Mrs. Villar told reporters, indicating that she had seen a
written agreement
guaranteeing the inmates' safe passage to Cuba.
"They're on
the bus now and going to Cuba. They're going to an airplane
and going to
Cuba."
The rare moment
of cooperation between the United States and Cuba
came as the
countries remained at odds over another immigration case,
that of Elián
González, a 6-year-old boy who was rescued off the Florida
coast on Nov.
25. The boy had survived a boat capsizing that had
claimed the
lives of his mother and stepfather, who were trying to flee
Cuba.
Cuba has condemned
the United States for not immediately returning the
boy to his father
in Cuba.
After initial
hesitation, the immigration service has sent signals recently
that it intends
to send the boy home.
It was unclear
whether there was any connection between the González
case and the
deportation agreement. A Justice Department said she
knew of no connection.
As for the hostage
case, the inmates, demanding to be released or sent to
another country,
took over the prison in St. Martinville, La., last
Monday.

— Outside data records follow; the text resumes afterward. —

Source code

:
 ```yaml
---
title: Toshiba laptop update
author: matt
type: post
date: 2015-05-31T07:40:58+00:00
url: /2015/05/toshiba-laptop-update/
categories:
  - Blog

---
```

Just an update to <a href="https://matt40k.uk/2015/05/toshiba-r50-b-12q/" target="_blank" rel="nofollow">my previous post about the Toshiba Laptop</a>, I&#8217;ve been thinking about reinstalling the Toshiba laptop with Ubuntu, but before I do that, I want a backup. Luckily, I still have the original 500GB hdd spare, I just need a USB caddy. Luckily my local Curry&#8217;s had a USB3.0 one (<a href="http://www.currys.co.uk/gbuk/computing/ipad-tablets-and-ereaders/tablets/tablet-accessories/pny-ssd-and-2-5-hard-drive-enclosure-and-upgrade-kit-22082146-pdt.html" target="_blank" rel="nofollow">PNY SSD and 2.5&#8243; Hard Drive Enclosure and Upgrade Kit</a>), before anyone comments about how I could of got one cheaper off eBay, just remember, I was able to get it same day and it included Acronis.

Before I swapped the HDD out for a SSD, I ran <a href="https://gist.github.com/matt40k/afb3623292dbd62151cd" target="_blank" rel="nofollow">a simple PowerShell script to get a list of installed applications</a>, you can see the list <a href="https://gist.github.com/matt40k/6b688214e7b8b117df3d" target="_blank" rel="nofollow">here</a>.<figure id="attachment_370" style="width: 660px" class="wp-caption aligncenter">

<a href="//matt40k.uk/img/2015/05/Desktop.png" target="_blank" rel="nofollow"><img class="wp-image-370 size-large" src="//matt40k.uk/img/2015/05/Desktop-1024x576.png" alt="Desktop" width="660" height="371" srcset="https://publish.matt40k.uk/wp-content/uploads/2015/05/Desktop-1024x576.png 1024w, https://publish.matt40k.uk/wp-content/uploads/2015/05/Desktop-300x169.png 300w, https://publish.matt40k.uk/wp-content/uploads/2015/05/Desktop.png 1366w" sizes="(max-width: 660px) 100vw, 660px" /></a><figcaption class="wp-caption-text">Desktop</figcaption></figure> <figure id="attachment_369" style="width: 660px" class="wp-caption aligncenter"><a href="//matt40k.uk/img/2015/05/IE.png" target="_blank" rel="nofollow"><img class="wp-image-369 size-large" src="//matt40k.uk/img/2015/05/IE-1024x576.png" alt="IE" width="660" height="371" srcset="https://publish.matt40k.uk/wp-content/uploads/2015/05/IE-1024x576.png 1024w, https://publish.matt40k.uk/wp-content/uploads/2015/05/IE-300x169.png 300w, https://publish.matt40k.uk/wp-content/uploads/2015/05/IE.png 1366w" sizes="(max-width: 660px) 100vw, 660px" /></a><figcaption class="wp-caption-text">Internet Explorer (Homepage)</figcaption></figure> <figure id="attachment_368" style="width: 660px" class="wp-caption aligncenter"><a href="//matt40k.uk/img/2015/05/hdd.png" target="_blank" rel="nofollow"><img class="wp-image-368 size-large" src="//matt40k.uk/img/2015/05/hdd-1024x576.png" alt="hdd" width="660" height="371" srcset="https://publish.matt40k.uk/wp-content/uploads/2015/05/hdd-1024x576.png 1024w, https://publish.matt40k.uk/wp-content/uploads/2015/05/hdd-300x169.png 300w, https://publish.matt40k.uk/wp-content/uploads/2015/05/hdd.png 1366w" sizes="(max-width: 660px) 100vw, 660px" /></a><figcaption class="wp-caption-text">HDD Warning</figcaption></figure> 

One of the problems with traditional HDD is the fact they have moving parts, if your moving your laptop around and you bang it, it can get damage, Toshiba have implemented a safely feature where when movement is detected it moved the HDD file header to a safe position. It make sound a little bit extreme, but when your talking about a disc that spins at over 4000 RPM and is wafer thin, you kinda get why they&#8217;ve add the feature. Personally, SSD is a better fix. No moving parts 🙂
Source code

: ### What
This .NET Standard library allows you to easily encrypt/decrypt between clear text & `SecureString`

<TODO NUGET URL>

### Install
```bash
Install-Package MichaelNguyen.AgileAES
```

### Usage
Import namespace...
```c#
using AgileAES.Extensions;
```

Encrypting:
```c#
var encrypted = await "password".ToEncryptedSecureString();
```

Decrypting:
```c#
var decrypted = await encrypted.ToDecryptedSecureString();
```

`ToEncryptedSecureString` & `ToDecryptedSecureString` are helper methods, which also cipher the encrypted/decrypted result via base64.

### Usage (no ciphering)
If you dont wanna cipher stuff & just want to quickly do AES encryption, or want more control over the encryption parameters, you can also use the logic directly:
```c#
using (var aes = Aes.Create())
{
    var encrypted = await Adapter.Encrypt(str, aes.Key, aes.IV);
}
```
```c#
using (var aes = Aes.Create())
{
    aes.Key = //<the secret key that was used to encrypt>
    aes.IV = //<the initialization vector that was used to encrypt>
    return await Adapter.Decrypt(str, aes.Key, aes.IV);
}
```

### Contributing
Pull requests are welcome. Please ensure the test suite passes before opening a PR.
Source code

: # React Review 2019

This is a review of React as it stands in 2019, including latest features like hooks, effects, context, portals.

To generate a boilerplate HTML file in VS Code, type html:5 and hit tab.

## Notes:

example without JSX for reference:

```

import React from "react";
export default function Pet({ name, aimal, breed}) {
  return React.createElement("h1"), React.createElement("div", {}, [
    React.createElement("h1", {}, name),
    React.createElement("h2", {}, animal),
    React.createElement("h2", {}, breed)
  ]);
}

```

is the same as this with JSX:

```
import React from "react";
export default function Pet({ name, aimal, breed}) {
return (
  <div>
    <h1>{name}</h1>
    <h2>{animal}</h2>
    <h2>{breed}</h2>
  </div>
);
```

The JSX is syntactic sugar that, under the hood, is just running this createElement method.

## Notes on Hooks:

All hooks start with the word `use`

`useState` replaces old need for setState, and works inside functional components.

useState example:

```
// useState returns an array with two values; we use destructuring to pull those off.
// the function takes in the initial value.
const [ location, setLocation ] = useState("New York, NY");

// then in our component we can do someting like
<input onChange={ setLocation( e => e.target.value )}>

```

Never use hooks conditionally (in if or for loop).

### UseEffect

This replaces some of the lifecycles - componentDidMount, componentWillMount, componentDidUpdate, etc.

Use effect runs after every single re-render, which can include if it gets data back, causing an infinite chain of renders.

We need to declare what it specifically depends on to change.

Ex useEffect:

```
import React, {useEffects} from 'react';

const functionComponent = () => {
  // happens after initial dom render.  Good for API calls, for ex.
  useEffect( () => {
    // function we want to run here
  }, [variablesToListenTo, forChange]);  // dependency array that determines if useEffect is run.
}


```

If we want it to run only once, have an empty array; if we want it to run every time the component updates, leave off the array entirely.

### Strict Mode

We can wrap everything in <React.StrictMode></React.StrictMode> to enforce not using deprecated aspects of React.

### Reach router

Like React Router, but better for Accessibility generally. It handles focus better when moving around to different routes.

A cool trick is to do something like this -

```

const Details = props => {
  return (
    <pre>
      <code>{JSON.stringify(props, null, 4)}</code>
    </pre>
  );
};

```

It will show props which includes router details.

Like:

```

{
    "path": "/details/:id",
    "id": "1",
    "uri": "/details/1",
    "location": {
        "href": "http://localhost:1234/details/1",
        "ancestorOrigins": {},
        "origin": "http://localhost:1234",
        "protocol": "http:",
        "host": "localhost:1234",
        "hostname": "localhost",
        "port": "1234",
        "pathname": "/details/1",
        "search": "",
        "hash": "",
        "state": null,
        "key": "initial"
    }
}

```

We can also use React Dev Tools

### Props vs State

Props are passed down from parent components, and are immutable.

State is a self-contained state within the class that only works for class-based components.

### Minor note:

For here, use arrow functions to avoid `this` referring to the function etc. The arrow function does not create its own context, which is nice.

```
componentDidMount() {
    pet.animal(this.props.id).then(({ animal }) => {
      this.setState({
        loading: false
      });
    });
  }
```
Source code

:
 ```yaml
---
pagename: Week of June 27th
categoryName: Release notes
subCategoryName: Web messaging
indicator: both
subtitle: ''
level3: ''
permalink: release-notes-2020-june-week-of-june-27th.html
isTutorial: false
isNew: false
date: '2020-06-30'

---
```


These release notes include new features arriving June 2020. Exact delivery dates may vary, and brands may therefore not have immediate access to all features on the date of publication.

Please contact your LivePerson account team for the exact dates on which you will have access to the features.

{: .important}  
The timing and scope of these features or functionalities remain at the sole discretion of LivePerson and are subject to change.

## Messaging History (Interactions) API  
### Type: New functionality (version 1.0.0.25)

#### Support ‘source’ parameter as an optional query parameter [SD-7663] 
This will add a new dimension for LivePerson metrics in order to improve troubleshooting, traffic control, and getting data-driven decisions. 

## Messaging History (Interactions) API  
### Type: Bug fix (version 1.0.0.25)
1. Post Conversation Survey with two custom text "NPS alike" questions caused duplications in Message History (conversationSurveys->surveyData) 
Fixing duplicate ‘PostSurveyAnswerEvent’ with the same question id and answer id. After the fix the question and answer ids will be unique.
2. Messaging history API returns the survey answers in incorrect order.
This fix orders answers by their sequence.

Wielding
a knife and screwdriver, they held the warden, Todd
Louviere; a
deputy, Jolie Sonnier; and five female inmates. Another
deputy, Brandon
N. Boudreaux, who had been held since the uprising
began, came
out of the jail late Thursday.
After committing
crimes in this country -- offenses ranging from drug
possession to
rape and murder -- the Cubans from the boatlift served
their sentences
and then found themselves in a legal limbo.
In all of their
cases, an immigration judge had ordered them out of the
country, but
the lack of a repatriation agreement between the United
States and Cuba
made that impossible. Because they had been deemed
threats to society
by an immigration judge, the immigration agency could
not release
them pending deportation, immigration officials said.
Immigrants facing
deportation can seek to be sent to a country other than
their country
of origin as long as that country agrees to accept them. "If
any third country
had agreed to take them, we would have sent them,"
said Mr. Bergeron,
the I.N.S. spokesman.
The six-day ordeal
ended shortly before midnight on Saturday, when a
group of police
officers and F.B.I. SWAT team members began running
out of the jail,
jumping up and down, cheering and throwing their helmets
and riot shields
into the air. When reporters asked them what was
happening, they
said the Cubans had given up.
Moments later,
the jail warden who had been shackled to a chair and
held at knifepoint
since Monday was wheeled out on a stretcher to an
ambulance. Warden
Louviere, who had grown a beard while a hostage,
was sitting
up, shaking hands and smiling. He had a black eye and a
cheek welt,
which he received in the initial fight with his captors, but did
not appear to
be seriously harmed.
"Besides what
you see on my face, they didn't do anything, and that's
really nothing,"
the warden told reporters at a news conference this
afternoon.
The other remaining
jail employee, Deputy Sonnier, came out next. She
was not sitting
up on her stretcher. She and Mr. Louviere were taken to
a local hospital,
and officials said neither had been seriously harmed.
Minutes later,
the hostage-takers were led out of a side door,
unshackled,
to a bus bearing the insignia of the immigration service.
Some experts
attributed the prison uprising to a flawed policy toward
Cuba, which
has forced the immigration service to keep the Cuban
inmates in prison
well after their sentences have expired. Wayne Smith,
who was the
ranking American diplomat in Havana under Presidents
Jimmy Carter
and Ronald Reagan and is a leading critic of the embargo
against Cuba,
said: "If they'd gone to the extreme of murder, no one
would have supported
these inmates. But you really have to sympathize
with them. What
are they supposed to do, just sit there?"